Chances are you've spent the better part of the last quarter working with your business colleagues on your digital strategy and 2017 business objectives. You've assembled the best research, gathered the appropriate stakeholders, reviewed the latest data, consulted with key customers and prioritized a list of 2017 initiatives. Each initiative is designed to improve the customer experience, grow revenue, become more efficient, enhance security, and invest in new digital capabilities.
To be truly transformative, a significant part of your strategy needs to consider how to involve a growing number of people in your organization to participate in the various programs and to evolve to a more digital mindset and operating practices. Since many of you are working on 2017 team and individual performance objectives, it's probably a good time to define additional goals beyond your business objectives that will inspire more involvement and drive digital practices.
So let me share with you several goals worth considering.

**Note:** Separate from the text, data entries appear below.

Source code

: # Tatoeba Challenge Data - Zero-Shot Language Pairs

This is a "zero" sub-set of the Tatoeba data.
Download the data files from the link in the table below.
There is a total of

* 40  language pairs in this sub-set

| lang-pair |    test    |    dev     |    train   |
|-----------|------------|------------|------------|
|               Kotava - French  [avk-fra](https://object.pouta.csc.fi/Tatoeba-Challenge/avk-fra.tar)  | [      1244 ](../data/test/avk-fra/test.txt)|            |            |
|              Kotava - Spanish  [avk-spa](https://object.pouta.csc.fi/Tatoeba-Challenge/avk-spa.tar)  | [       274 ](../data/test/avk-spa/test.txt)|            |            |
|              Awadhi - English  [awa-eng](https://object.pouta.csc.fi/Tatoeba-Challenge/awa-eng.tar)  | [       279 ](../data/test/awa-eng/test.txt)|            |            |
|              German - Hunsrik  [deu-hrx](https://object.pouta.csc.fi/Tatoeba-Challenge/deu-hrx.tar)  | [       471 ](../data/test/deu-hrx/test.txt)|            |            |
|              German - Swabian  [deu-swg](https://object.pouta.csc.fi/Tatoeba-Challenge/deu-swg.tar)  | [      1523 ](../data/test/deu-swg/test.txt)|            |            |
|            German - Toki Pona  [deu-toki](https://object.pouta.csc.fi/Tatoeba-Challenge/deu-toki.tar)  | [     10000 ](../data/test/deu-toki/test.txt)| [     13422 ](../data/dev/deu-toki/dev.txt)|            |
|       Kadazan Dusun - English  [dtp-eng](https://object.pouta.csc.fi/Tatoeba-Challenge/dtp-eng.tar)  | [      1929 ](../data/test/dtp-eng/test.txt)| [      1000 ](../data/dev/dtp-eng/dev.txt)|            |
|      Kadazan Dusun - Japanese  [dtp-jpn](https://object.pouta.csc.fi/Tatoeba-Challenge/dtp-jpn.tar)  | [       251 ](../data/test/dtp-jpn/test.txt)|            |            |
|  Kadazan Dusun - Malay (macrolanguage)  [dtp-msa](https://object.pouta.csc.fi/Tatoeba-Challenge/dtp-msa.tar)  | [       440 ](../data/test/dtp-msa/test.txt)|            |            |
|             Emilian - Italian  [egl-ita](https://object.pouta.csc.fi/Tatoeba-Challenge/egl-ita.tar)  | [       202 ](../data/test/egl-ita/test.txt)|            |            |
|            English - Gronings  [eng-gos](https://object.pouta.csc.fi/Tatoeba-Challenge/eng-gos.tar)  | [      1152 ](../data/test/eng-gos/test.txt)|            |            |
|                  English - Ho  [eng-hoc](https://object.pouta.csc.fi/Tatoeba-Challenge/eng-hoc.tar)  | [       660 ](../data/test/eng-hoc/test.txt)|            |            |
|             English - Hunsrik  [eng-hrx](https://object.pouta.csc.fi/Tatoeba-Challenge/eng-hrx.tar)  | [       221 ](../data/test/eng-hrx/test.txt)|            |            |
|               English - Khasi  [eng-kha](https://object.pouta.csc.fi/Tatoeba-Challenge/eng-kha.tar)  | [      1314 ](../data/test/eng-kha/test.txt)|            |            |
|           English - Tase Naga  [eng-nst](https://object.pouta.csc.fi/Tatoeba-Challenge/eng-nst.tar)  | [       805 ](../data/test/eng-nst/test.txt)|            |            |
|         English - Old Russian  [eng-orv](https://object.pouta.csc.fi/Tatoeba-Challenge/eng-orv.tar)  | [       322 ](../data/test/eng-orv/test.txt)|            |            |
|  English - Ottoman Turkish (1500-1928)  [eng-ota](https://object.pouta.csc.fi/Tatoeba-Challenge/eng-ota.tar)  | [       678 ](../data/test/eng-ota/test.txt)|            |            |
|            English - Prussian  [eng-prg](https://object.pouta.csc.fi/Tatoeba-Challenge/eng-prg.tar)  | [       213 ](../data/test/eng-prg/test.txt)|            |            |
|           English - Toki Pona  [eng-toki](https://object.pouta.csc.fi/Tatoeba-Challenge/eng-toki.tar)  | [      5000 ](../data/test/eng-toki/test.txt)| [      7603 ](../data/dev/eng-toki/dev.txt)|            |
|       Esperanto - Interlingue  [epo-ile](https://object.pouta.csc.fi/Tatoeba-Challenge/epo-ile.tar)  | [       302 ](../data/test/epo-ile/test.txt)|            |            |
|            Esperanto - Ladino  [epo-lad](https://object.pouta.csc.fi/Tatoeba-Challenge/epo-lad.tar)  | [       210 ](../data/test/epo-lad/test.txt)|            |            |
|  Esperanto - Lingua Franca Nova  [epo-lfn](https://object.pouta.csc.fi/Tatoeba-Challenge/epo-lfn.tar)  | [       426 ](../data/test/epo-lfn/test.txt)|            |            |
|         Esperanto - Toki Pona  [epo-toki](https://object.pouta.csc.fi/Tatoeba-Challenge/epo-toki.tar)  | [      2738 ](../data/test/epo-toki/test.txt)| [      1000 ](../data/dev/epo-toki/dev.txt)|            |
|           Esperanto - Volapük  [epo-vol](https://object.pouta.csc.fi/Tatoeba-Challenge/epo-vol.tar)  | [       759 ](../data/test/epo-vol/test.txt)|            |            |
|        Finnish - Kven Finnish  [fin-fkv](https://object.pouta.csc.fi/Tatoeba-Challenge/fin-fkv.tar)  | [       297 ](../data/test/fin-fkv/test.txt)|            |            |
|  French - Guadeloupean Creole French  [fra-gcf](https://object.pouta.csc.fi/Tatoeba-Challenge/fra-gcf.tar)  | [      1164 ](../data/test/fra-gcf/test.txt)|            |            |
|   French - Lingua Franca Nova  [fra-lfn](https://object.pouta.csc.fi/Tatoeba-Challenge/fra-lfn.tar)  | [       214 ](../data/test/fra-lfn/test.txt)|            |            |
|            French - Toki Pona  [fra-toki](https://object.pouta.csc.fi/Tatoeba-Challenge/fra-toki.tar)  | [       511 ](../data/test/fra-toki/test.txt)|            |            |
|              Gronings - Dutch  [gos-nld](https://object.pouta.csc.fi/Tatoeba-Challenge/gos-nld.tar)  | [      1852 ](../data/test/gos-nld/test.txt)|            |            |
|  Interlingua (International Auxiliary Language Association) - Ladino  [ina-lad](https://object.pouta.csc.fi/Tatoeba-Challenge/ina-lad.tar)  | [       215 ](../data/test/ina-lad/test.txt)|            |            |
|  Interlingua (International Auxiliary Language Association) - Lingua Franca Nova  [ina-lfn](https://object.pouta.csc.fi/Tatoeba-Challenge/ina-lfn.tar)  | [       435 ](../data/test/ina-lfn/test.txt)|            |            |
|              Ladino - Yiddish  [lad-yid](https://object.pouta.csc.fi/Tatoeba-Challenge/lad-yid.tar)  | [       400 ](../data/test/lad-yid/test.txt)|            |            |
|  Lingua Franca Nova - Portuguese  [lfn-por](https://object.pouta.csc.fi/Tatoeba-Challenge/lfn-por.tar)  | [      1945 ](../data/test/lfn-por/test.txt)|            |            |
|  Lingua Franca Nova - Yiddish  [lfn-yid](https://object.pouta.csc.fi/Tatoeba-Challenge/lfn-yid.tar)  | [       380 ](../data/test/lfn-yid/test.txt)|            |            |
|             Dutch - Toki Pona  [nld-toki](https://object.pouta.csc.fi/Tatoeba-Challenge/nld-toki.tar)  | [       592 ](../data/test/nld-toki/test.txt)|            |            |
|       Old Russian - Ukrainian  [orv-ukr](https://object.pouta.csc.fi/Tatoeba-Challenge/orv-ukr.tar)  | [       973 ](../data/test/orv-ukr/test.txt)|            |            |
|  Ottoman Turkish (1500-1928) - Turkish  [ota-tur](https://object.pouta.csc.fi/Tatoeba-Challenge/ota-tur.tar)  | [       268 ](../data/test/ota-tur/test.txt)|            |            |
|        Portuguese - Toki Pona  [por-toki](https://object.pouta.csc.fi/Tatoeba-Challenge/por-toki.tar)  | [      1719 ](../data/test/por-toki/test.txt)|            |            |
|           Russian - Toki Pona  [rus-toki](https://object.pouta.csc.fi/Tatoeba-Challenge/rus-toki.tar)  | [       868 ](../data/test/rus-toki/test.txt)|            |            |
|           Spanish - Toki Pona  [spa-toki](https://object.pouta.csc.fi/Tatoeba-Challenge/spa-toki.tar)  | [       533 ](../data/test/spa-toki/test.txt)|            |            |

In a digital world, every department has the challenge of becoming more data driven and leveraging data in decision making. If you're facing a data science skill shortage like many organizations, then consider developing a citizen data science program aimed to engage the more data-savvy individuals working in the marketing, finance, operations, and other departments that work with lots of data.
If you develop and lead this group, then they are less likely to go rogue on you and select their own data technologies or establish poor data management practices without your knowledge or endorsement.
They are also very likely to become the most important customers of your transformation initiatives. They will become the most "hands on" users of advanced technologies and can drive significant business results if you steer them to the analytics that are within their skill set to perform and have the greatest business potential.
Many digital transformation programs will require an increase in application development and digital marketing programs either to develop products, improve customer experiences, or increase automation. If you haven't developed an evolving governance practice that takes feedback from agile team retrospectives and drives process improvement then consider developing this as a 2017 goal.
What you focus on should depend on the feedback from stakeholders and from agile teams. Perhaps product owners want development estimates so that they can make better prioritization decisions and adjust their roadmaps? Maybe developers believe technical debt isn't being addressed sufficiently and developing metrics is needed. There's plenty of opportunity to evolve beyond basic practices.
This is a good place to leverage and demonstrate agile management practices. Consider developing a backlog of process improvements, assigning a "product owner" that drives their priorities, and assembling leads from multiple teams that will be charged to solution process improvements.
Transformation agendas should include research, proof of concepts, and pilot projects that leverage new technologies. If technical innovation is already part of the business priorities, then consider how to track and report on the goals, accomplishments, pivots, and learnings (including failures) of these activities.